June is pride month, not shame month. It is a time when all who are queer can celebrate who they are as individuals who deserve respect and love.

Unfortunately, there are those who would commit horrendous crimes against the community, especially during this time of celebration.

Pride month is a time to nurture and love yourself so that when you are afflicted by those who would hate you, you will remember you are beautifully and wonderfully made.

Please, be safe, and remember that there are those out there who stand with you and walk beside you. We believe you are wonderful and worthy of respect, dignity, and love.

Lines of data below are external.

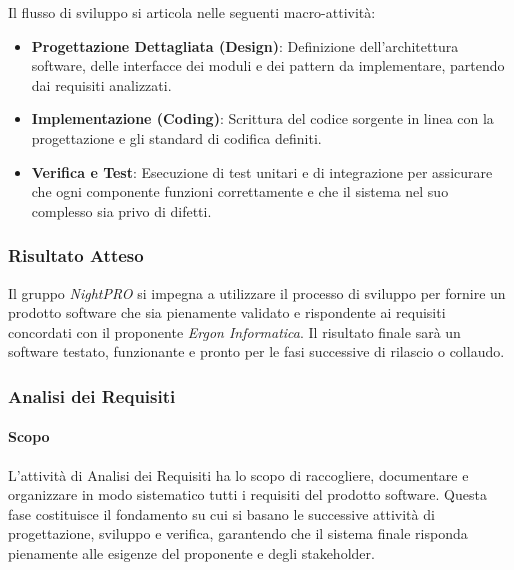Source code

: \documentclass[a4paper, 11pt, oneside]{scrartcl} %
\begin{document}
Il flusso di sviluppo si articola nelle seguenti macro-attività:
\begin{itemize}
    \item \textbf{Progettazione Dettagliata (Design)}: Definizione dell'architettura{\scriptsize{}} software, delle interfacce dei moduli e dei pattern da implementare, partendo dai requisiti analizzati.
    \item \textbf{Implementazione (Coding)}: Scrittura del codice sorgente in linea con la progettazione e gli standard di codifica definiti.
    \item \textbf{Verifica e Test}: Esecuzione di test unitari e di integrazione per assicurare che ogni componente funzioni correttamente e che il sistema nel suo complesso sia privo di difetti.
\end{itemize}

\subsubsection{Risultato Atteso}
Il gruppo \textit{NightPRO} si impegna a utilizzare il processo di sviluppo per fornire un prodotto software che sia pienamente validato e rispondente ai requisiti concordati con il proponente \textit{Ergon Informatica}. Il risultato finale sarà un software testato, funzionante e pronto per le fasi successive di rilascio o collaudo.

\subsubsection{Analisi dei Requisiti{\scriptsize{}}}

\paragraph{Scopo}
L'attività di Analisi dei Requisiti ha lo scopo di raccogliere, documentare e organizzare in modo sistematico tutti i requisiti{\scriptsize{}} del prodotto software.
Questa fase costituisce il fondamento su cui si basano le successive attività di progettazione, sviluppo e verifica, garantendo che il sistema finale risponda pienamente alle esigenze del proponente e degli stakeholder{\scriptsize{}}.
\end{document}
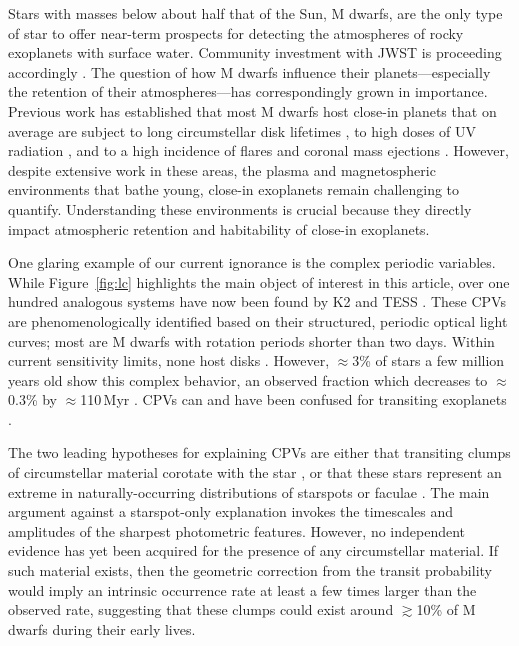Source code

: \documentclass[11pt,twocolumn,tighten,linenumbers]{aastex7}
\begin{document}
Stars with masses below about half that of the Sun, M dwarfs, are the
only type of star to offer near-term prospects for detecting the
atmospheres of rocky exoplanets with surface water.  Community
investment with JWST is proceeding accordingly
\citep[][]{Redfield2024,TRAPPIST1JWSTCommunityInitiative2024}.  The
question of how M dwarfs influence their planets---especially the
retention of their atmospheres---has correspondingly grown in
importance.  Previous work has established
that most M dwarfs host close-in planets \citep{Dressing2015} that on
average are subject to long circumstellar disk lifetimes
\citep{Ribas2015}, to high doses of UV radiation \citep{France2016},
and to a high incidence of flares and coronal mass ejections
\citep{Feinstein2020}.  However, despite extensive work in these
areas, the plasma and magnetospheric environments that bathe young,
close-in exoplanets remain challenging to quantify.  Understanding
these environments is crucial because they directly impact atmospheric
retention and habitability of close-in exoplanets.

One glaring example of our current ignorance is the complex periodic
variables.  While Figure~\ref{fig:lc} highlights the main
object of interest in this article, over one hundred analogous systems
have now been found by K2 and TESS
\citep{Rebull2016,Stauffer2017,Rebull2018,Zhan2019,Rebull2020,Stauffer2021,Popinchalk2023,Bouma2024}.
These CPVs are phenomenologically identified based on their
structured, periodic optical light curves; most are M dwarfs with
rotation periods shorter than two days.  Within current sensitivity
limits, none host disks \citep{Stauffer2017,Bouma2024}.  However,
$\approx$3\% of stars a few million years old show this complex
behavior, an observed fraction which decreases to
$\approx$0.3\% by $\approx$110\,Myr \citep{Rebull2020}.  CPVs can and
have been confused for transiting exoplanets
\citep{vanEyken2012,Johns-Krull2016,Bouma2020}.

The two leading hypotheses for explaining CPVs are either that
transiting clumps of circumstellar material corotate with the star
\citep{Stauffer2017,Gunther2022,Bouma2024}, or that these stars
represent an extreme in naturally-occurring distributions of starspots
or faculae \citep{Koen2021}.  The main argument against a
starspot-only explanation invokes the timescales and amplitudes of the
sharpest photometric features.  However, no independent evidence has
yet been acquired for the presence of any circumstellar material.  If
such material exists, then the geometric correction from the transit
probability would imply an intrinsic occurrence rate at least a few
times larger than the observed rate, suggesting that these clumps
could exist around $\gtrsim$10\% of M dwarfs during their early lives.
\end{document}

“If you believe in yourself and have dedication and pride – and never quit, you’ll be a winner. The price of victory is high, but so are the rewards.” Bear Bryant

“What is pride? A rocket that emulates the stars.” William Wordsworth

References

Flores, A. R., Stotzer, R. L., Meyer, I. H., & Langton, L. L. (2022). Hate crimes against LGBT people: National Crime Victimization Survey, 2017-2019. PLoS one17(12), e0279363.

Kammerer, A. (2019). The scientific underpinnings and impacts of shame. Scientific American. August 9.